## Data under study
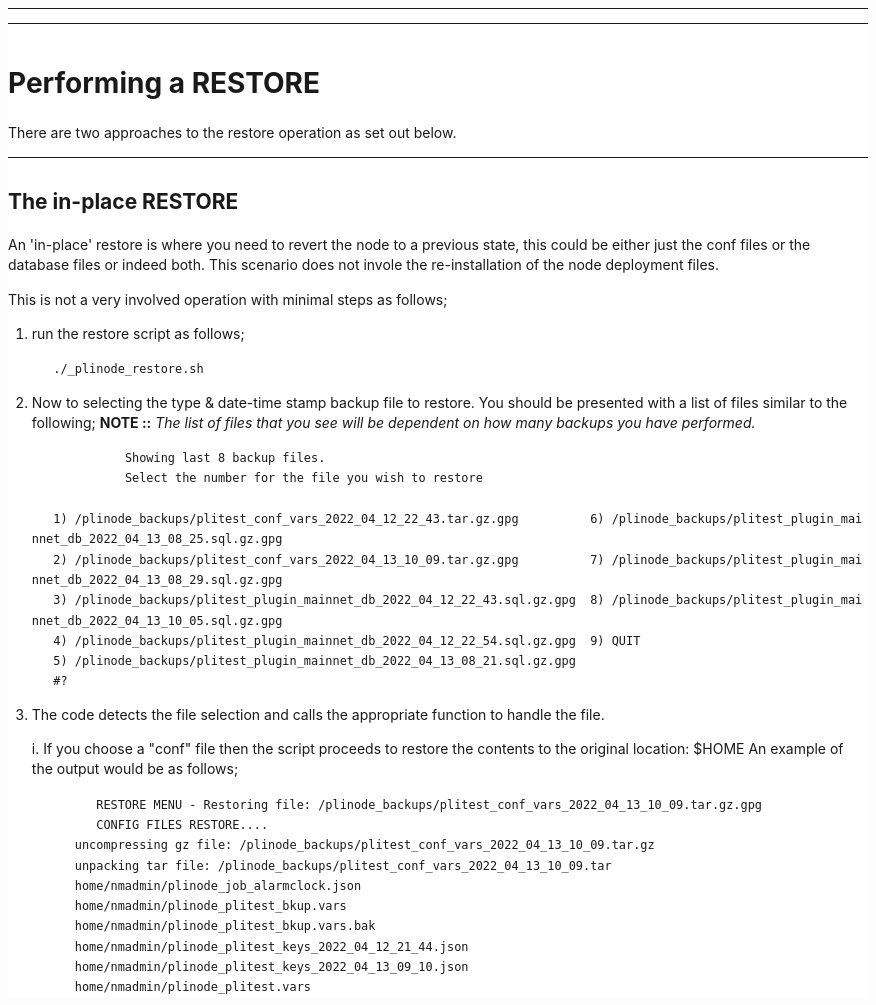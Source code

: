     
---
---

# Performing a RESTORE

There are two approaches to the restore operation as set out below.

---
## The in-place RESTORE

An 'in-place' restore is where you need to revert the node to a previous state, this could be either just the conf files or the database files or indeed both. This scenario does not invole the re-installation of the node deployment files. 

This is not a very involved operation with minimal steps as follows;

  1. run the restore script as follows;
    
            ./_plinode_restore.sh

  2. Now to selecting the type & date-time stamp backup file to restore. You should be presented with a list of files similar to the following;
     **NOTE ::** _The list of files that you see will be dependent on how many backups you have performed._


                      Showing last 8 backup files.
                      Select the number for the file you wish to restore

            1) /plinode_backups/plitest_conf_vars_2022_04_12_22_43.tar.gz.gpg	       6) /plinode_backups/plitest_plugin_mainnet_db_2022_04_13_08_25.sql.gz.gpg
            2) /plinode_backups/plitest_conf_vars_2022_04_13_10_09.tar.gz.gpg	       7) /plinode_backups/plitest_plugin_mainnet_db_2022_04_13_08_29.sql.gz.gpg
            3) /plinode_backups/plitest_plugin_mainnet_db_2022_04_12_22_43.sql.gz.gpg  8) /plinode_backups/plitest_plugin_mainnet_db_2022_04_13_10_05.sql.gz.gpg
            4) /plinode_backups/plitest_plugin_mainnet_db_2022_04_12_22_54.sql.gz.gpg  9) QUIT
            5) /plinode_backups/plitest_plugin_mainnet_db_2022_04_13_08_21.sql.gz.gpg
            #?

    
   3. The code detects the file selection and calls the appropriate function to handle the file. 
   
      i.  If you choose a "conf" file then the script proceeds to restore the contents to the original location: $HOME
          An example of the output would be as follows;

                   RESTORE MENU - Restoring file: /plinode_backups/plitest_conf_vars_2022_04_13_10_09.tar.gz.gpg
                   CONFIG FILES RESTORE....
                uncompressing gz file: /plinode_backups/plitest_conf_vars_2022_04_13_10_09.tar.gz
                unpacking tar file: /plinode_backups/plitest_conf_vars_2022_04_13_10_09.tar
                home/nmadmin/plinode_job_alarmclock.json
                home/nmadmin/plinode_plitest_bkup.vars
                home/nmadmin/plinode_plitest_bkup.vars.bak
                home/nmadmin/plinode_plitest_keys_2022_04_12_21_44.json
                home/nmadmin/plinode_plitest_keys_2022_04_13_09_10.json
                home/nmadmin/plinode_plitest.vars
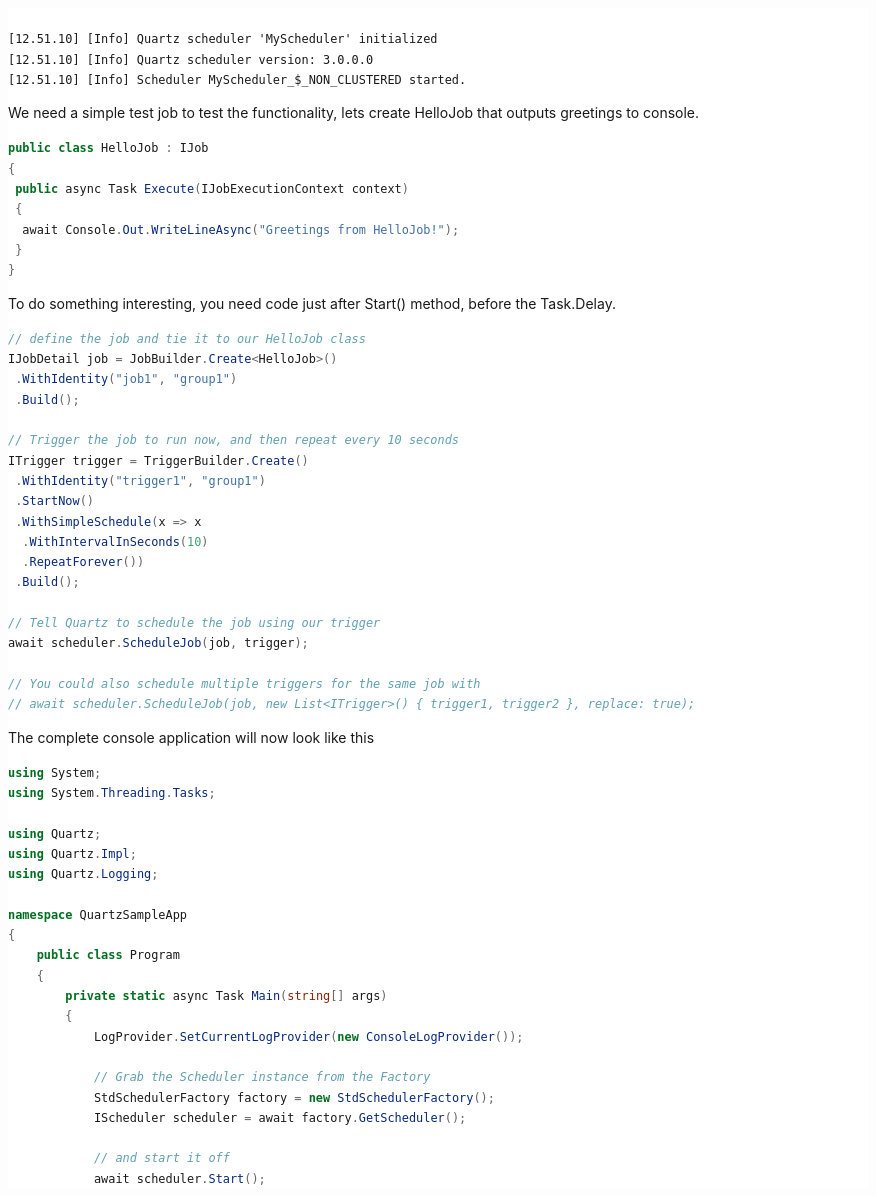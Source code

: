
 ```log

[12.51.10] [Info] Quartz scheduler 'MyScheduler' initialized
[12.51.10] [Info] Quartz scheduler version: 3.0.0.0
[12.51.10] [Info] Scheduler MyScheduler_$_NON_CLUSTERED started.
```

We need a simple test job to test the functionality, lets create HelloJob that outputs greetings to console.

```csharp
public class HelloJob : IJob
{
 public async Task Execute(IJobExecutionContext context)
 {
  await Console.Out.WriteLineAsync("Greetings from HelloJob!");
 }
}
```

To do something interesting, you need code just after Start() method, before the Task.Delay.

```csharp
// define the job and tie it to our HelloJob class
IJobDetail job = JobBuilder.Create<HelloJob>()
 .WithIdentity("job1", "group1")
 .Build();

// Trigger the job to run now, and then repeat every 10 seconds
ITrigger trigger = TriggerBuilder.Create()
 .WithIdentity("trigger1", "group1")
 .StartNow()
 .WithSimpleSchedule(x => x
  .WithIntervalInSeconds(10)
  .RepeatForever())
 .Build();

// Tell Quartz to schedule the job using our trigger
await scheduler.ScheduleJob(job, trigger);

// You could also schedule multiple triggers for the same job with
// await scheduler.ScheduleJob(job, new List<ITrigger>() { trigger1, trigger2 }, replace: true);
```

The complete console application will now look like this

```csharp
using System;
using System.Threading.Tasks;

using Quartz;
using Quartz.Impl;
using Quartz.Logging;

namespace QuartzSampleApp
{
    public class Program
    {
        private static async Task Main(string[] args)
        {
            LogProvider.SetCurrentLogProvider(new ConsoleLogProvider());

            // Grab the Scheduler instance from the Factory
            StdSchedulerFactory factory = new StdSchedulerFactory();
            IScheduler scheduler = await factory.GetScheduler();

            // and start it off
            await scheduler.Start();
```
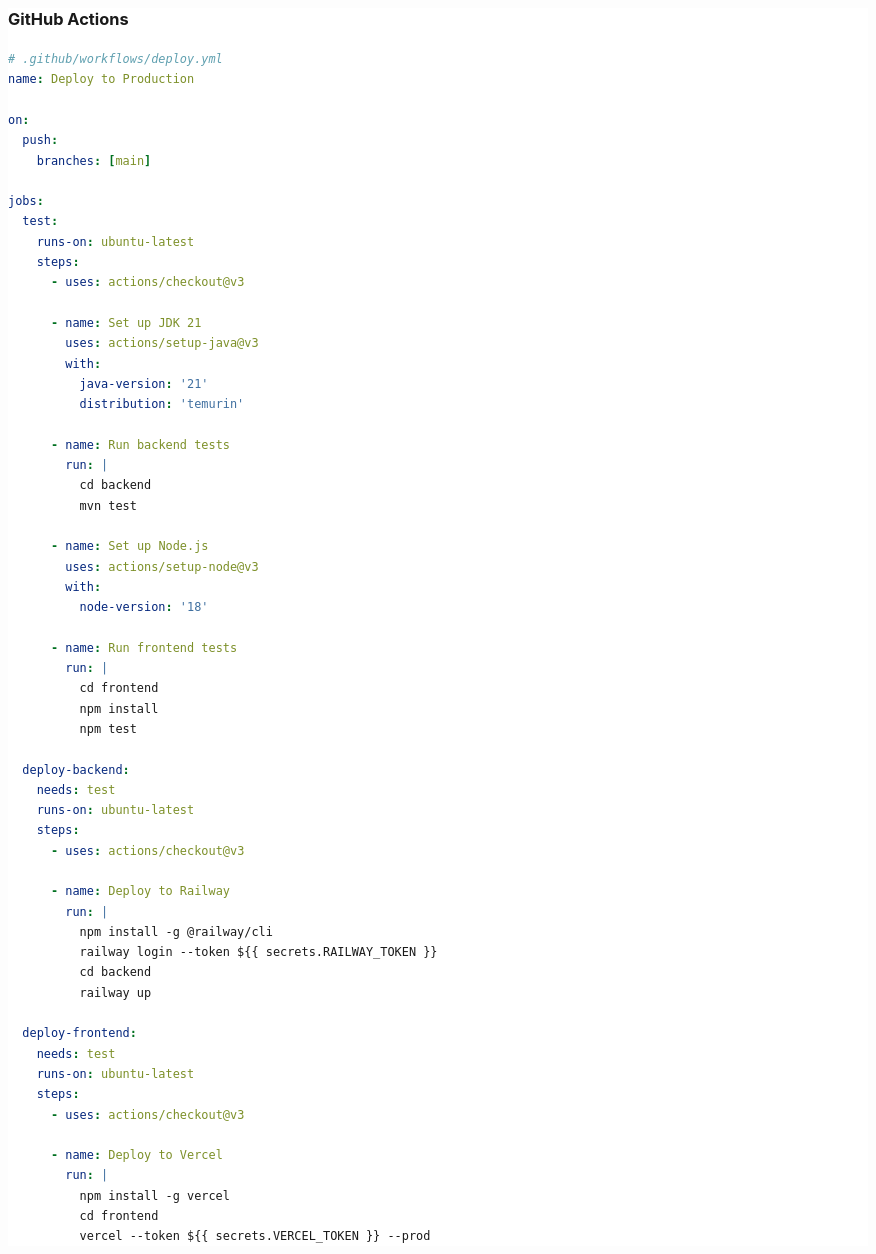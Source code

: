 ### GitHub Actions
```yaml
# .github/workflows/deploy.yml
name: Deploy to Production

on:
  push:
    branches: [main]

jobs:
  test:
    runs-on: ubuntu-latest
    steps:
      - uses: actions/checkout@v3
      
      - name: Set up JDK 21
        uses: actions/setup-java@v3
        with:
          java-version: '21'
          distribution: 'temurin'
      
      - name: Run backend tests
        run: |
          cd backend
          mvn test
      
      - name: Set up Node.js
        uses: actions/setup-node@v3
        with:
          node-version: '18'
      
      - name: Run frontend tests
        run: |
          cd frontend
          npm install
          npm test

  deploy-backend:
    needs: test
    runs-on: ubuntu-latest
    steps:
      - uses: actions/checkout@v3
      
      - name: Deploy to Railway
        run: |
          npm install -g @railway/cli
          railway login --token ${{ secrets.RAILWAY_TOKEN }}
          cd backend
          railway up

  deploy-frontend:
    needs: test
    runs-on: ubuntu-latest
    steps:
      - uses: actions/checkout@v3
      
      - name: Deploy to Vercel
        run: |
          npm install -g vercel
          cd frontend
          vercel --token ${{ secrets.VERCEL_TOKEN }} --prod
```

## What you should do
Search the records for the string "then" and return every line in which it occurs.

## Response to this exercise
      i.  If you choose a "conf" file then the script proceeds to restore the contents to the original location: $HOME
// Trigger the job to run now, and then repeat every 10 seconds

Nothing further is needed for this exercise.